In reality, cyberpunk had always existed for the express purpose of “selling
out” to popular culture. Its followers considered themselves merely “ahead
of the times.” They were not a counter-culture, but a hyper-intuitive
display of what was hopefully to come. The appropriation of cyberpunk by mainstream
culture wasn’t so much cultural as purely technological; as devices of
the future came into the public sphere, the culture of the public sphere shifted
accordingly.
As science fiction became science fact, cyberpunk culture began to lose its
edge; it became seamlessly integrated into mainstream society and its own renegade
offspring, hacker culture. By 1995, Hollywood had caught on to the emergent
symbiosis, and the results were staggering.

Hackers, 1995
It was with the release of the 1995 film Hackers that cyberpunk and hacker cultures truly felt the effects of media attention. Taking delight in techno-culture, Hackers borrowed heavily from cyberpunk norms— portraying hackers as clad in black fingerless gloves and utilitarian vests reminiscent of guerrilla corps of the post-industrial landscapes of cyberpunk literature. Prior to its release, hacking culture lacked a unified paradigm. What little semblance of community there was consisted of small, competitive groups, and anonymous individuals. The hacker community was a disjointed array of technically-inclined misfits with little in common aside from a penchant for exploits.

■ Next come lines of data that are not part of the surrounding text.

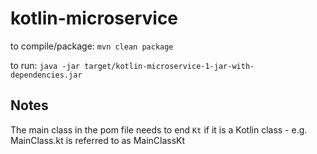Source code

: # kotlin-microservice

to compile/package: `mvn clean package`

to run: `java -jar target/kotlin-microservice-1-jar-with-dependencies.jar`

## Notes

The main class in the pom file needs to end `Kt` if it is a Kotlin class - e.g. MainClass.kt is referred to as MainClassKt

Hackers changed all of that. Computer-genius high school students were displayed
with the high fashion of cyberpunk mythology; the costumes and lifestyle—the
expansive video game setups, warehouse raves, and endless urban childhood could
have been from any number of science fiction novels. Hackers also cemented the
“hacker ethic” of sorts; for the first time, the belief in free
access to information was made public, and beyond that, championed as truth
and justice.
Perhaps more significant than the glamorization of the lifestyle was the artistic
license taken with the technologies themselves; popularized within computer
science sectors as “Movie OS,” the swirling 3-Dimensional user interfaces
of the film are horridly unrealistic, to the point of self-parody. In addition
to romanticizing what in the hacking world is still mostly limited to colorless,
text-based consoles, the liberal use of graphic enhancement also served, unintentionally,
as a model for future developments in the field of user interface design. It
seemed natural that the internet should be portrayed in three dimensions, and
indeed cyberpunks had always thought of it in terms of a three dimensional matrix
that one could enter by means other than text alone.
The creation of “Movie OS” sparked a revolution within the field
of computer science. As the public was sold on the idea of 3-D graphical interfaces,
the technology sector began to devote mass amounts of money and time to research
in the field. Today, such endeavors are still underway.
“Movie OS” was revolutionary in the cultural sphere as well; the
romanticized technologies drew interest to the computer field as never before.
Where the text-based command line had failed to generate interest, the dynamic
three dimensional hacking environment of the future made heroes out of geeks,
and the community began to grow in size exponentially.
Where before had been a closet community of motley techies, there was now a
publicly recognized hacker “type”—there was a style, slang,
and a pervading belief system, all borrowed heavily from cyberpunks.